All three are free, scoped to the calling user (another user's job returns not_found), and return
the same envelope:
- While in flight:
{success: true, status: "pending"or"running"}. - On
completed: tool-specific payload (see each tool above). - On
failed:{success: false, status: "failed", error, error_type}.
Error types
The error_type field on a failed job is a stable enum — branch on it instead of parsing
error messages:
| error_type | Meaning |
|---|---|
validation | Bad input (unknown model, illegal flag combo, claimed duration over tier cap). |
insufficient_credits | Balance below the cost of the requested call (or below the reconciled actual charge for transcription). |
invalid_audio | Audio URL unreachable or unparseable (transcription only). |
audio_too_long | Probed audio exceeds the tier's duration cap (transcription only).

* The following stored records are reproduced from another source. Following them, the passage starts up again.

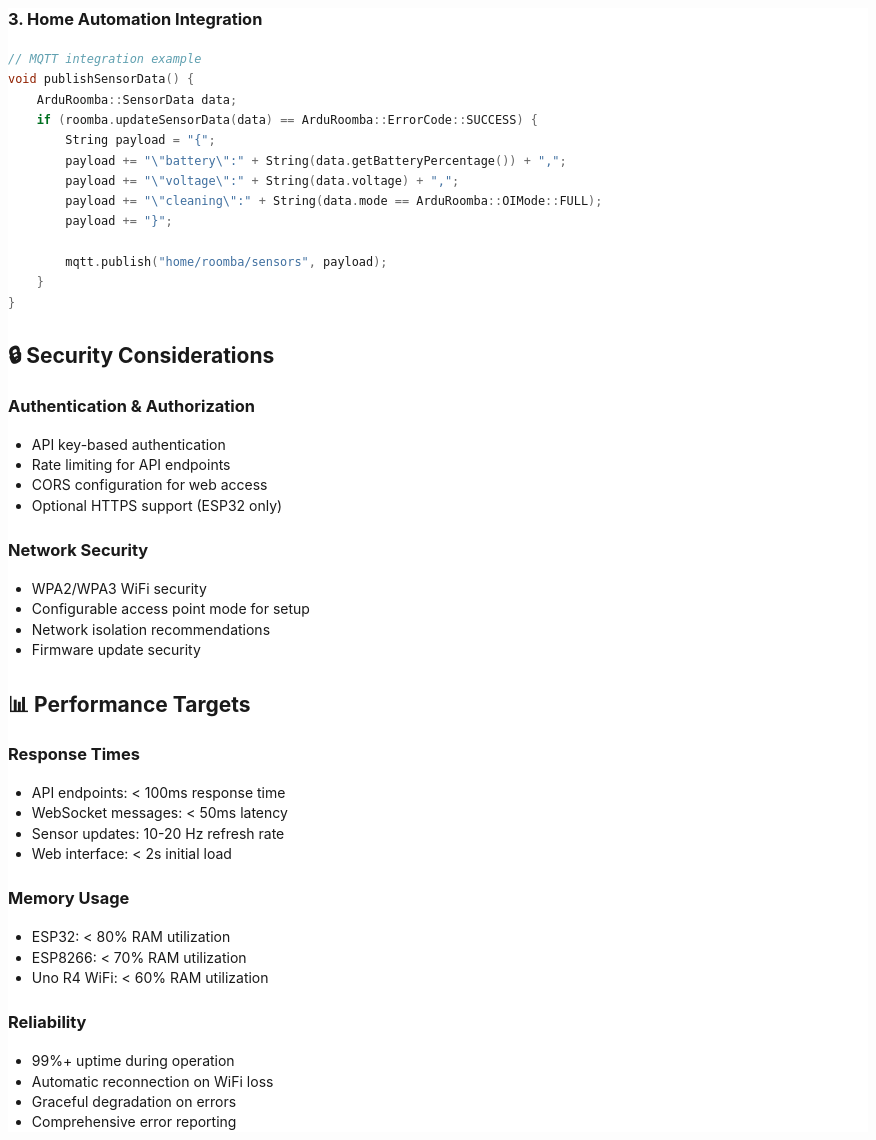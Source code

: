 ### 3. Home Automation Integration
```cpp
// MQTT integration example
void publishSensorData() {
    ArduRoomba::SensorData data;
    if (roomba.updateSensorData(data) == ArduRoomba::ErrorCode::SUCCESS) {
        String payload = "{";
        payload += "\"battery\":" + String(data.getBatteryPercentage()) + ",";
        payload += "\"voltage\":" + String(data.voltage) + ",";
        payload += "\"cleaning\":" + String(data.mode == ArduRoomba::OIMode::FULL);
        payload += "}";
        
        mqtt.publish("home/roomba/sensors", payload);
    }
}
```

## 🔒 Security Considerations

### Authentication & Authorization
- API key-based authentication
- Rate limiting for API endpoints
- CORS configuration for web access
- Optional HTTPS support (ESP32 only)

### Network Security
- WPA2/WPA3 WiFi security
- Configurable access point mode for setup
- Network isolation recommendations
- Firmware update security

## 📊 Performance Targets

### Response Times
- API endpoints: < 100ms response time
- WebSocket messages: < 50ms latency
- Sensor updates: 10-20 Hz refresh rate
- Web interface: < 2s initial load

### Memory Usage
- ESP32: < 80% RAM utilization
- ESP8266: < 70% RAM utilization
- Uno R4 WiFi: < 60% RAM utilization

### Reliability
- 99%+ uptime during operation
- Automatic reconnection on WiFi loss
- Graceful degradation on errors
- Comprehensive error reporting
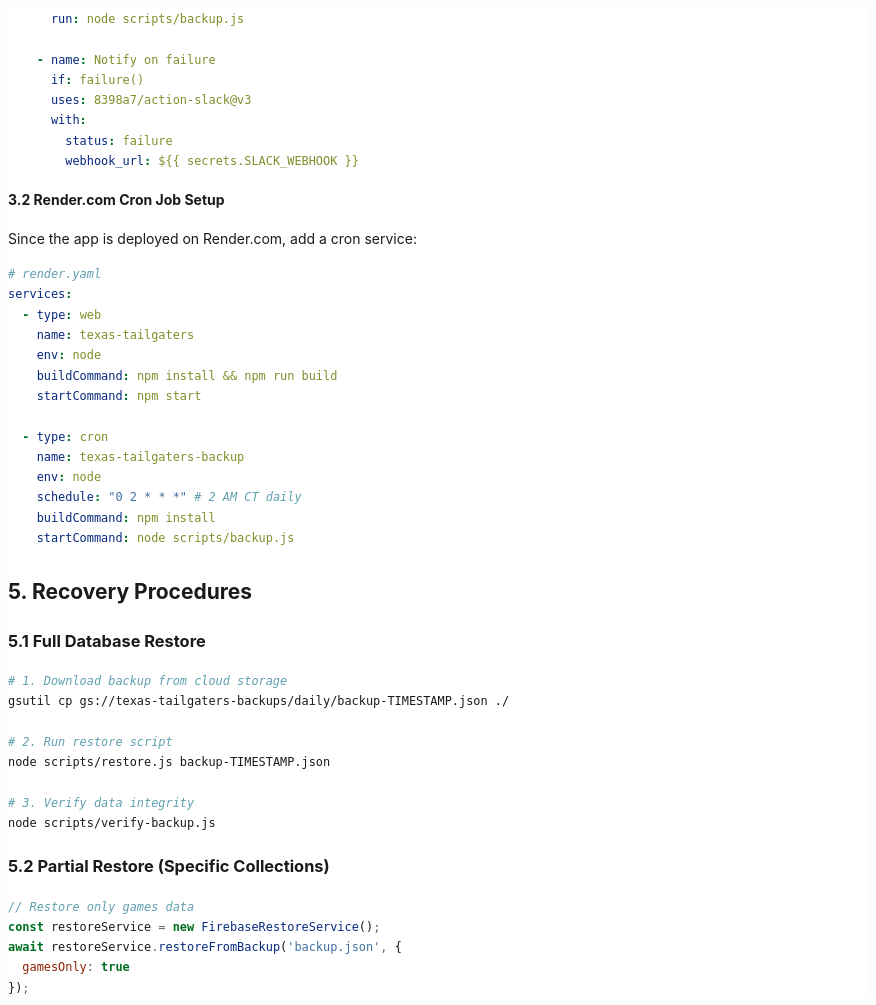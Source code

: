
 ```yaml
      run: node scripts/backup.js
      
    - name: Notify on failure
      if: failure()
      uses: 8398a7/action-slack@v3
      with:
        status: failure
        webhook_url: ${{ secrets.SLACK_WEBHOOK }}
```

#### 3.2 Render.com Cron Job Setup
Since the app is deployed on Render.com, add a cron service:

```yaml
# render.yaml
services:
  - type: web
    name: texas-tailgaters
    env: node
    buildCommand: npm install && npm run build
    startCommand: npm start
    
  - type: cron
    name: texas-tailgaters-backup
    env: node
    schedule: "0 2 * * *" # 2 AM CT daily
    buildCommand: npm install
    startCommand: node scripts/backup.js
```

## 5. Recovery Procedures

### 5.1 Full Database Restore
```bash
# 1. Download backup from cloud storage
gsutil cp gs://texas-tailgaters-backups/daily/backup-TIMESTAMP.json ./

# 2. Run restore script
node scripts/restore.js backup-TIMESTAMP.json

# 3. Verify data integrity
node scripts/verify-backup.js
```

### 5.2 Partial Restore (Specific Collections)
```javascript
// Restore only games data
const restoreService = new FirebaseRestoreService();
await restoreService.restoreFromBackup('backup.json', {
  gamesOnly: true
});
```
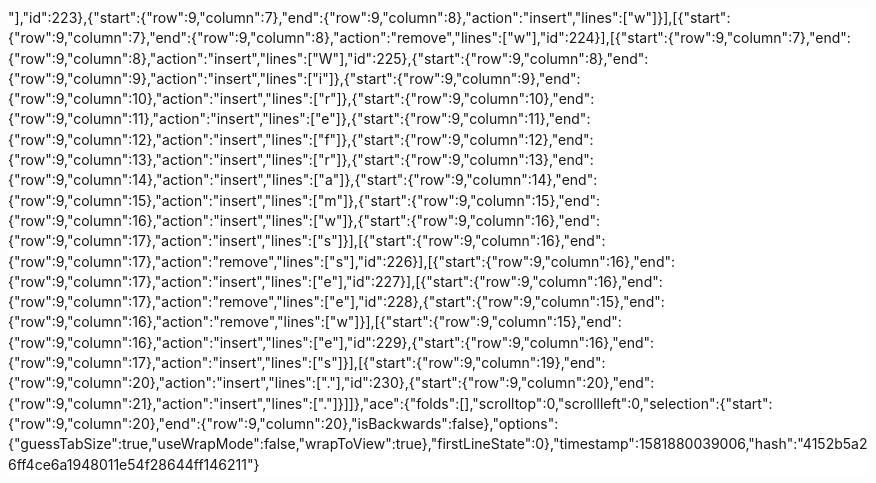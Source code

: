 "],"id":223},{"start":{"row":9,"column":7},"end":{"row":9,"column":8},"action":"insert","lines":["w"]}],[{"start":{"row":9,"column":7},"end":{"row":9,"column":8},"action":"remove","lines":["w"],"id":224}],[{"start":{"row":9,"column":7},"end":{"row":9,"column":8},"action":"insert","lines":["W"],"id":225},{"start":{"row":9,"column":8},"end":{"row":9,"column":9},"action":"insert","lines":["i"]},{"start":{"row":9,"column":9},"end":{"row":9,"column":10},"action":"insert","lines":["r"]},{"start":{"row":9,"column":10},"end":{"row":9,"column":11},"action":"insert","lines":["e"]},{"start":{"row":9,"column":11},"end":{"row":9,"column":12},"action":"insert","lines":["f"]},{"start":{"row":9,"column":12},"end":{"row":9,"column":13},"action":"insert","lines":["r"]},{"start":{"row":9,"column":13},"end":{"row":9,"column":14},"action":"insert","lines":["a"]},{"start":{"row":9,"column":14},"end":{"row":9,"column":15},"action":"insert","lines":["m"]},{"start":{"row":9,"column":15},"end":{"row":9,"column":16},"action":"insert","lines":["w"]},{"start":{"row":9,"column":16},"end":{"row":9,"column":17},"action":"insert","lines":["s"]}],[{"start":{"row":9,"column":16},"end":{"row":9,"column":17},"action":"remove","lines":["s"],"id":226}],[{"start":{"row":9,"column":16},"end":{"row":9,"column":17},"action":"insert","lines":["e"],"id":227}],[{"start":{"row":9,"column":16},"end":{"row":9,"column":17},"action":"remove","lines":["e"],"id":228},{"start":{"row":9,"column":15},"end":{"row":9,"column":16},"action":"remove","lines":["w"]}],[{"start":{"row":9,"column":15},"end":{"row":9,"column":16},"action":"insert","lines":["e"],"id":229},{"start":{"row":9,"column":16},"end":{"row":9,"column":17},"action":"insert","lines":["s"]}],[{"start":{"row":9,"column":19},"end":{"row":9,"column":20},"action":"insert","lines":["."],"id":230},{"start":{"row":9,"column":20},"end":{"row":9,"column":21},"action":"insert","lines":["."]}]]},"ace":{"folds":[],"scrolltop":0,"scrollleft":0,"selection":{"start":{"row":9,"column":20},"end":{"row":9,"column":20},"isBackwards":false},"options":{"guessTabSize":true,"useWrapMode":false,"wrapToView":true},"firstLineState":0},"timestamp":1581880039006,"hash":"4152b5a26ff4ce6a1948011e54f28644ff146211"}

Full refund, no charge. |
safety_block | Prompt or reference rejected by the model's safety filter (image / video). |
quota_exceeded | Rate limit hit for the requested model. Retry later. |
timeout | The model didn't respond within the worker's wall-clock budget. |
language_unsupported | Explicit language code rejected by the transcription model. |
storage_error | Couldn't fetch the source audio / image, or couldn't save the output. |
upstream_degraded | Circuit breaker open for that model. Try again shortly. |
unknown | Anything else. Open a ticket with the request_id from the response. |
On any failed job, the credits reserved at submit are refunded automatically. Check the Usage tab to see your MCP activity, credit consumption, and refunds in one place.